Method 4: macOS Built-In Options

macOS gives you two built-in options for cursor visibility:

Shake to locate. When you shake the mouse quickly, the cursor temporarily grows larger. This only works for finding a lost cursor in real-time. It doesn’t help during recordings because you’d have to shake the mouse before every action, which looks terrible on camera.

Increase pointer size. You can make the cursor bigger in Accessibility settings. This helps a little but it’s still just a plain arrow with no color, no highlight effect, and no click indicator. Better than nothing, but not professional quality for tutorials or presentations.

Neither of these options lets you highlight the mouse pointer with a spotlight, add click visual feedback, or do anything beyond making the arrow slightly larger.

Tips for Better Cursor Visibility in Screen Recordings

Beyond using a cursor highlighter, here are a few things that help make your screen recordings clearer:

Slow down your mouse movements. Fast, jerky cursor movements are hard to follow even with a highlight. Move deliberately and pause briefly before clicking so viewers can register where you’re about to click.

Record at native resolution. If you record your screen at a lower resolution than your display, the cursor gets even smaller. Record at native resolution and scale down in post if needed.

Use keyboard shortcuts to toggle effects. If you’re using Mouzz or a similar cursor highlight tool, set up keyboard shortcuts so you can turn effects on and off without breaking your flow. Spotlight mode for key moments, ring cursor for general navigation.

Combine visual and audio click feedback. Using both click ripples and click sounds together gives viewers two signals for every interaction. They see the ripple and hear the click. This redundancy makes tutorials much easier to follow, especially for viewers who might be watching on a small screen.

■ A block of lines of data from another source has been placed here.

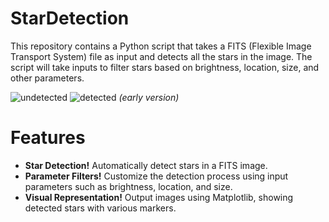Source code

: # StarDetection

This repository contains a Python script that takes a FITS (Flexible Image Transport System) file as input and detects all the stars in the image. The script will take inputs to filter stars based on brightness, location, size, and other parameters.

![undetected](https://github.com/user-attachments/assets/228376e9-d718-49b7-b014-0b292f84df6a)
![detected](https://github.com/user-attachments/assets/6b277834-a774-4421-93af-81fd91fccbdc) *(early version)*

# Features
- **Star Detection!** Automatically detect stars in a FITS image.
- **Parameter Filters!** Customize the detection process using input parameters such as brightness, location, and size.
- **Visual Representation!** Output images using Matplotlib, showing detected stars with various markers.


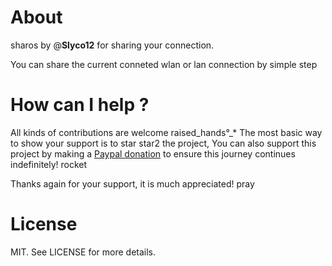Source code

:# About
sharos by @**Slyco12** for sharing your connection.

You can share the current conneted wlan or lan connection by simple step

# How can I help ?
All kinds of contributions are welcome raised_hands°_* The most basic way to show your support is to star star2 the project, You can also support this project by making a [Paypal donation](www.google.com) to ensure this journey continues indefinitely! rocket

Thanks again for your support, it is much appreciated! pray

# License
MIT. See LICENSE for more details.
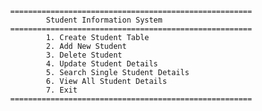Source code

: 
			======================================================
					Student Information System
			======================================================
					1. Create Student Table
					2. Add New Student
					3. Delete Student
					4. Update Student Details
					5. Search Single Student Details
					6. View All Student Details
					7. Exit
			======================================================
				
			


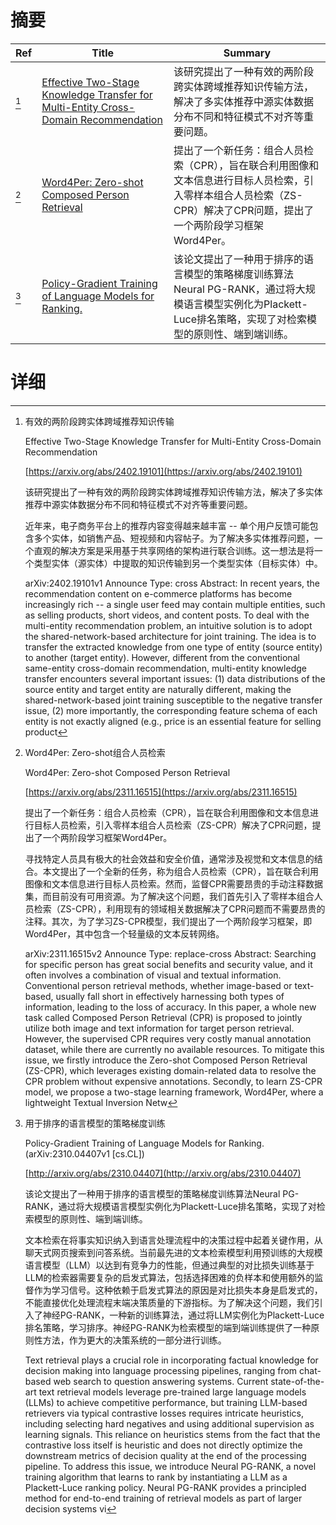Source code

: # 摘要

| Ref | Title | Summary |
| --- | --- | --- |
| [^1] | [Effective Two-Stage Knowledge Transfer for Multi-Entity Cross-Domain Recommendation](https://arxiv.org/abs/2402.19101) | 该研究提出了一种有效的两阶段跨实体跨域推荐知识传输方法，解决了多实体推荐中源实体数据分布不同和特征模式不对齐等重要问题。 |
| [^2] | [Word4Per: Zero-shot Composed Person Retrieval](https://arxiv.org/abs/2311.16515) | 提出了一个新任务：组合人员检索（CPR），旨在联合利用图像和文本信息进行目标人员检索，引入零样本组合人员检索（ZS-CPR）解决了CPR问题，提出了一个两阶段学习框架Word4Per。 |
| [^3] | [Policy-Gradient Training of Language Models for Ranking.](http://arxiv.org/abs/2310.04407) | 该论文提出了一种用于排序的语言模型的策略梯度训练算法Neural PG-RANK，通过将大规模语言模型实例化为Plackett-Luce排名策略，实现了对检索模型的原则性、端到端训练。 |

# 详细

[^1]: 有效的两阶段跨实体跨域推荐知识传输

    Effective Two-Stage Knowledge Transfer for Multi-Entity Cross-Domain Recommendation

    [https://arxiv.org/abs/2402.19101](https://arxiv.org/abs/2402.19101)

    该研究提出了一种有效的两阶段跨实体跨域推荐知识传输方法，解决了多实体推荐中源实体数据分布不同和特征模式不对齐等重要问题。

    

    近年来，电子商务平台上的推荐内容变得越来越丰富 -- 单个用户反馈可能包含多个实体，如销售产品、短视频和内容帖子。为了解决多实体推荐问题，一个直观的解决方案是采用基于共享网络的架构进行联合训练。这一想法是将一个类型实体（源实体）中提取的知识传输到另一个类型实体（目标实体）中。

    arXiv:2402.19101v1 Announce Type: cross  Abstract: In recent years, the recommendation content on e-commerce platforms has become increasingly rich -- a single user feed may contain multiple entities, such as selling products, short videos, and content posts. To deal with the multi-entity recommendation problem, an intuitive solution is to adopt the shared-network-based architecture for joint training. The idea is to transfer the extracted knowledge from one type of entity (source entity) to another (target entity). However, different from the conventional same-entity cross-domain recommendation, multi-entity knowledge transfer encounters several important issues: (1) data distributions of the source entity and target entity are naturally different, making the shared-network-based joint training susceptible to the negative transfer issue, (2) more importantly, the corresponding feature schema of each entity is not exactly aligned (e.g., price is an essential feature for selling product
    
[^2]: Word4Per: Zero-shot组合人员检索

    Word4Per: Zero-shot Composed Person Retrieval

    [https://arxiv.org/abs/2311.16515](https://arxiv.org/abs/2311.16515)

    提出了一个新任务：组合人员检索（CPR），旨在联合利用图像和文本信息进行目标人员检索，引入零样本组合人员检索（ZS-CPR）解决了CPR问题，提出了一个两阶段学习框架Word4Per。

    

    寻找特定人员具有极大的社会效益和安全价值，通常涉及视觉和文本信息的结合。本文提出了一个全新的任务，称为组合人员检索（CPR），旨在联合利用图像和文本信息进行目标人员检索。然而，监督CPR需要昂贵的手动注释数据集，而目前没有可用资源。为了解决这个问题，我们首先引入了零样本组合人员检索（ZS-CPR），利用现有的领域相关数据解决了CPR问题而不需要昂贵的注释。其次，为了学习ZS-CPR模型，我们提出了一个两阶段学习框架，即Word4Per，其中包含一个轻量级的文本反转网络。

    arXiv:2311.16515v2 Announce Type: replace-cross  Abstract: Searching for specific person has great social benefits and security value, and it often involves a combination of visual and textual information. Conventional person retrieval methods, whether image-based or text-based, usually fall short in effectively harnessing both types of information, leading to the loss of accuracy. In this paper, a whole new task called Composed Person Retrieval (CPR) is proposed to jointly utilize both image and text information for target person retrieval. However, the supervised CPR requires very costly manual annotation dataset, while there are currently no available resources. To mitigate this issue, we firstly introduce the Zero-shot Composed Person Retrieval (ZS-CPR), which leverages existing domain-related data to resolve the CPR problem without expensive annotations. Secondly, to learn ZS-CPR model, we propose a two-stage learning framework, Word4Per, where a lightweight Textual Inversion Netw
    
[^3]: 用于排序的语言模型的策略梯度训练

    Policy-Gradient Training of Language Models for Ranking. (arXiv:2310.04407v1 [cs.CL])

    [http://arxiv.org/abs/2310.04407](http://arxiv.org/abs/2310.04407)

    该论文提出了一种用于排序的语言模型的策略梯度训练算法Neural PG-RANK，通过将大规模语言模型实例化为Plackett-Luce排名策略，实现了对检索模型的原则性、端到端训练。

    

    文本检索在将事实知识纳入到语言处理流程中的决策过程中起着关键作用，从聊天式网页搜索到问答系统。当前最先进的文本检索模型利用预训练的大规模语言模型（LLM）以达到有竞争力的性能，但通过典型的对比损失训练基于LLM的检索器需要复杂的启发式算法，包括选择困难的负样本和使用额外的监督作为学习信号。这种依赖于启发式算法的原因是对比损失本身是启发式的，不能直接优化处理流程末端决策质量的下游指标。为了解决这个问题，我们引入了神经PG-RANK，一种新的训练算法，通过将LLM实例化为Plackett-Luce排名策略，学习排序。神经PG-RANK为检索模型的端到端训练提供了一种原则性方法，作为更大的决策系统的一部分进行训练。

    Text retrieval plays a crucial role in incorporating factual knowledge for decision making into language processing pipelines, ranging from chat-based web search to question answering systems. Current state-of-the-art text retrieval models leverage pre-trained large language models (LLMs) to achieve competitive performance, but training LLM-based retrievers via typical contrastive losses requires intricate heuristics, including selecting hard negatives and using additional supervision as learning signals. This reliance on heuristics stems from the fact that the contrastive loss itself is heuristic and does not directly optimize the downstream metrics of decision quality at the end of the processing pipeline. To address this issue, we introduce Neural PG-RANK, a novel training algorithm that learns to rank by instantiating a LLM as a Plackett-Luce ranking policy. Neural PG-RANK provides a principled method for end-to-end training of retrieval models as part of larger decision systems vi
    


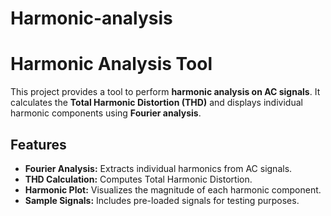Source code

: # Harmonic-analysis
# Harmonic Analysis Tool

This project provides a tool to perform **harmonic analysis on AC signals**. It calculates the **Total Harmonic Distortion (THD)** and displays individual harmonic components using **Fourier analysis**. 

## **Features**
- **Fourier Analysis:** Extracts individual harmonics from AC signals.
- **THD Calculation:** Computes Total Harmonic Distortion.
- **Harmonic Plot:** Visualizes the magnitude of each harmonic component.
- **Sample Signals:** Includes pre-loaded signals for testing purposes.


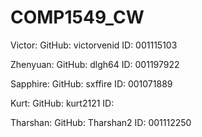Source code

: # COMP1549_CW
Victor:     GitHub: victorvenid
            ID:     001115103

Zhenyuan:       GitHub: dlgh64 
            ID:     001197922

Sapphire:   GitHub: sxffire
            ID:     001071889

Kurt:       GitHub: kurt2121
            ID:

Tharshan:   GitHub: Tharshan2
            ID:     001112250

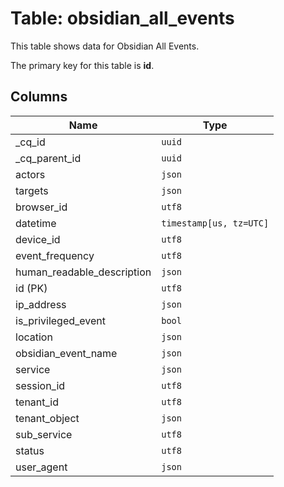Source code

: # Table: obsidian_all_events

This table shows data for Obsidian All Events.

The primary key for this table is **id**.

## Columns

| Name          | Type          |
| ------------- | ------------- |
|_cq_id|`uuid`|
|_cq_parent_id|`uuid`|
|actors|`json`|
|targets|`json`|
|browser_id|`utf8`|
|datetime|`timestamp[us, tz=UTC]`|
|device_id|`utf8`|
|event_frequency|`utf8`|
|human_readable_description|`json`|
|id (PK)|`utf8`|
|ip_address|`json`|
|is_privileged_event|`bool`|
|location|`json`|
|obsidian_event_name|`json`|
|service|`json`|
|session_id|`utf8`|
|tenant_id|`utf8`|
|tenant_object|`json`|
|sub_service|`utf8`|
|status|`utf8`|
|user_agent|`json`|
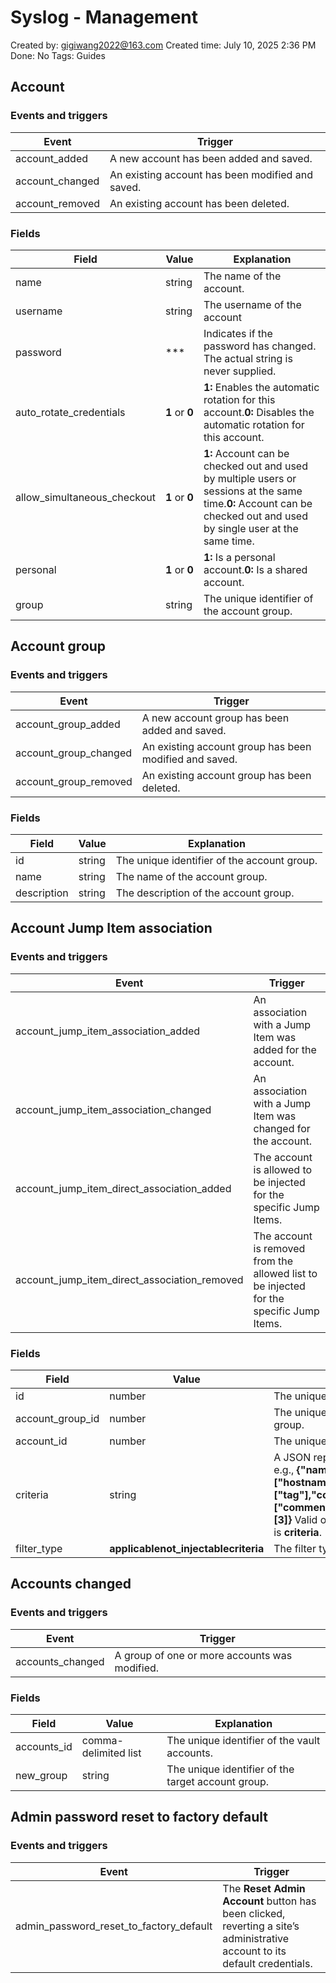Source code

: # Syslog - Management

Created by: gigiwang2022@163.com
Created time: July 10, 2025 2:36 PM
Done: No
Tags: Guides

## **Account**

### **Events and triggers**

| **Event** | **Trigger** |
| --- | --- |
| account_added | A new account has been added and saved. |
| account_changed | An existing account has been modified and saved. |
| account_removed | An existing account has been deleted. |

### **Fields**

| **Field** | **Value** | **Explanation** |
| --- | --- | --- |
| name | string | The name of the account. |
| username | string | The username of the account |
| password | *** | Indicates if the password has changed. The actual string is never supplied. |
| auto_rotate_credentials | **1** or **0** | **1:** Enables the automatic rotation for this account.**0:** Disables the automatic rotation for this account. |
| allow_simultaneous_checkout | **1** or **0** | **1:** Account can be checked out and used by multiple users or sessions at the same time.**0:** Account can be checked out and used by single user at the same time. |
| personal | **1** or **0** | **1:** Is a personal account.**0:** Is a shared account. |
| group | string | The unique identifier of the account group. |

## **Account group**

### **Events and triggers**

| **Event** | **Trigger** |
| --- | --- |
| account_group_added | A new account group has been added and saved. |
| account_group_changed | An existing account group has been modified and saved. |
| account_group_removed | An existing account group has been deleted. |

### **Fields**

| **Field** | **Value** | **Explanation** |
| --- | --- | --- |
| id | string | The unique identifier of the account group. |
| name | string | The name of the account group. |
| description | string | The description of the account group. |

## **Account Jump Item association**

### **Events and triggers**

| **Event** | **Trigger** |
| --- | --- |
| account_jump_item_association_added | An association with a Jump Item was added for the account. |
| account_jump_item_association_changed | An association with a Jump Item was changed for the account. |
| account_jump_item_direct_association_added | The account is allowed to be injected for the specific Jump Items. |
| account_jump_item_direct_association_removed | The account is removed from the allowed list to be injected for the specific Jump Items. |

### **Fields**

| **Field** | **Value** | **Explanation** |
| --- | --- | --- |
| id | number | The unique identifier of the association. |
| account_group_id | number | The unique identifier of the account group. |
| account_id | number | The unique identifier of the account. |
| criteria | string | A JSON representation of the filters, e.g., **{"name":["name"],"host":["hostname"],"tag":["tag"],"comment":["comments"],"shared_jump_groups":[3]}** Valid only when the filter type is **criteria**. |
| filter_type | **applicablenot_injectablecriteria** | The filter type of the association. |

## **Accounts changed**

### **Events and triggers**

| **Event** | **Trigger** |
| --- | --- |
| accounts_changed | A group of one or more accounts was modified. |

### **Fields**

| **Field** | **Value** | **Explanation** |
| --- | --- | --- |
| accounts_id | comma-delimited list | The unique identifier of the vault accounts. |
| new_group | string | The unique identifier of the target account group. |

## **Admin password reset to factory default**

### **Events and triggers**

| **Event** | **Trigger** |
| --- | --- |
| admin_password_reset_to_factory_default | The **Reset Admin Account** button has been clicked, reverting a site’s administrative account to its default credentials. |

Test your setup before recording. Do a quick 30-second test recording and play it back. Make sure the cursor highlight is visible, the right effects are enabled, and everything looks good before you commit to a full recording session.

What I Use for My Recordings

For my video editing tutorials here on Mindrelic, I use Mouzz with the spotlight effect and click feedback enabled. The spotlight keeps the viewer’s attention exactly where I want it, and the click feedback makes every interaction visible. I toggle between spotlight and ring cursor depending on the section of the tutorial.

If you’re recording tutorials, walkthroughs, or any kind of instructional video on Mac, highlighting your cursor is one of the easiest upgrades you can make to your production quality. It takes 30 seconds to set up and it makes a noticeable difference in how easy your content is to follow.